Problem statement >>
Your task is to print, exactly and only, the lines from the start of the entries below through the line with "3. Improve performance". Include both ends, but skip the pictures.
*** Data records ***
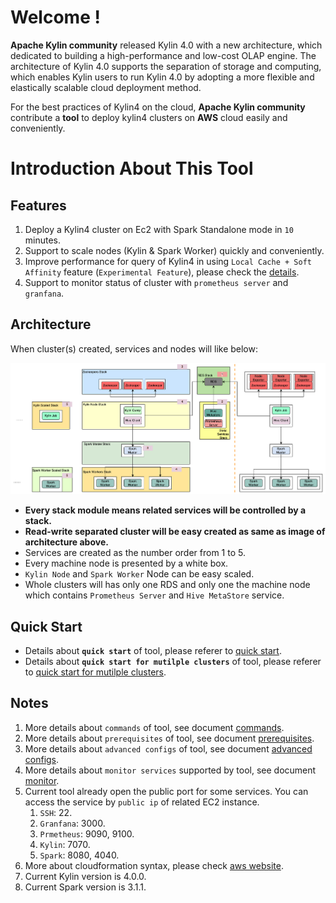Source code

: # Welcome !

**Apache Kylin community** released Kylin 4.0 with a new architecture, which dedicated to building a high-performance and low-cost OLAP engine. The architecture of Kylin 4.0 supports the separation of storage and computing, which enables Kylin users to run Kylin 4.0 by adopting a more flexible and elastically scalable cloud deployment method.

For  the best practices of Kylin4 on the cloud,  **Apache Kylin community**  contribute a **tool** to deploy kylin4 clusters on **AWS** cloud easily and conveniently.

# Introduction About This Tool

## Features

1. Deploy a Kylin4 cluster on Ec2 with Spark Standalone mode in `10` minutes.
2. Support to scale nodes (Kylin & Spark Worker) quickly and conveniently.
3. Improve performance for query of Kylin4 in using  `Local Cache + Soft Affinity` feature (`Experimental Feature`), please check the [details](https://kylin.apache.org/blog/2021/10/21/Local-Cache-and-Soft-Affinity-Scheduling/).
4. Support to monitor status of cluster with `prometheus server` and `granfana`.

## Architecture

When cluster(s) created, services and nodes will like below:

![architecture](./images/structure.png)

- **Every stack module means related services will be controlled by a stack.** 
- **Read-write separated cluster will be easy created as same as image of architecture above.**
- Services are created as the number order from 1 to 5.
- Every machine node is presented by a white box. 
- `Kylin Node` and `Spark Worker` Node can be easy scaled.
- Whole clusters will has only one RDS and only one the machine node which contains `Prometheus Server` and `Hive MetaStore` service.



## Quick Start

- Details about **`quick start`** of tool, please referer to [quick start](./readme/quick_start.md).
- Details about **`quick start for mutilple clusters`** of tool, please referer to [quick start for mutilple clusters](./readme/quick_start_for_multiple_clusters.md).



## Notes

1. More details about `commands` of tool, see document [commands](./readme/commands.md).
2. More details about `prerequisites` of tool, see document [prerequisites](./readme/prerequisites.md).
3. More details about `advanced configs` of tool, see document [advanced configs](./readme/advanced_configs.md).
4. More details about `monitor services` supported by tool, see document [monitor](./readme/monitor.md).
5. Current tool already open the public port for some services. You can access the service by `public ip` of related EC2 instance.
   1. `SSH`: 22.
   2. `Granfana`:  3000.
   3. `Prmetheus`:  9090, 9100.
   4. `Kylin`: 7070.
   5. `Spark`: 8080, 4040.
6. More about cloudformation syntax, please check [aws website](https://docs.aws.amazon.com/AWSCloudFormation/latest/UserGuide/Welcome.html).
7. Current Kylin version is 4.0.0.
8. Current Spark version is 3.1.1.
*** End of Data records ***
Response to this task >>
Source code

: # Welcome !

**Apache Kylin community** released Kylin 4.0 with a new architecture, which dedicated to building a high-performance and low-cost OLAP engine. The architecture of Kylin 4.0 supports the separation of storage and computing, which enables Kylin users to run Kylin 4.0 by adopting a more flexible and elastically scalable cloud deployment method.

For  the best practices of Kylin4 on the cloud,  **Apache Kylin community**  contribute a **tool** to deploy kylin4 clusters on **AWS** cloud easily and conveniently.

# Introduction About This Tool

## Features

1. Deploy a Kylin4 cluster on Ec2 with Spark Standalone mode in `10` minutes.
2. Support to scale nodes (Kylin & Spark Worker) quickly and conveniently.
3. Improve performance for query of Kylin4 in using  `Local Cache + Soft Affinity` feature (`Experimental Feature`), please check the [details](https://kylin.apache.org/blog/2021/10/21/Local-Cache-and-Soft-Affinity-Scheduling/).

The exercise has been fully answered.